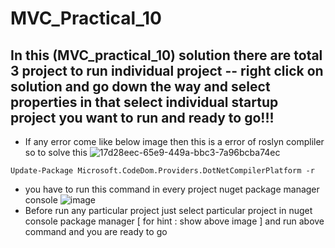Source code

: # MVC_Practical_10
## In this (MVC_practical_10) solution there are total 3 project to run individual project -- right click on solution and go down the way and select properties in that select individual startup project you want to run and ready to go!!!


* If any error come like below image then this is a error of roslyn compliler so to solve this
![17d28eec-65e9-449a-bbc3-7a96bcba74ec](https://github.com/jil1710/MVC_Practical_9/assets/125335932/9f16ee03-178f-4d1d-85a0-eeea69f61989)

```
Update-Package Microsoft.CodeDom.Providers.DotNetCompilerPlatform -r
```
* you have to run this command in every project nuget package manager console
  ![image](https://github.com/jil1710/MVC_Practical_9/assets/125335932/b1f47d01-5f8a-48c2-a244-4a1f861d8db6)
* Before run any particular project just select particular project in nuget console package manager [ for hint : show above image ] and run above command and you are ready to go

▶ _WHAT YOU SHOULD DO_:
Omitting all pictures, copy the preceding entries without any alteration.

▶ _TASK RESPONSE_:
Source code

: # MVC_Practical_10
## In this (MVC_practical_10) solution there are total 3 project to run individual project -- right click on solution and go down the way and select properties in that select individual startup project you want to run and ready to go!!!


* If any error come like below image then this is a error of roslyn compliler so to solve this
![17d28eec-65e9-449a-bbc3-7a96bcba74ec](https://github.com/jil1710/MVC_Practical_9/assets/125335932/9f16ee03-178f-4d1d-85a0-eeea69f61989)

```
Update-Package Microsoft.CodeDom.Providers.DotNetCompilerPlatform -r
```
* you have to run this command in every project nuget package manager console
  ![image](https://github.com/jil1710/MVC_Practical_9/assets/125335932/b1f47d01-5f8a-48c2-a244-4a1f861d8db6)
* Before run any particular project just select particular project in nuget console package manager [ for hint : show above image ] and run above command and you are ready to go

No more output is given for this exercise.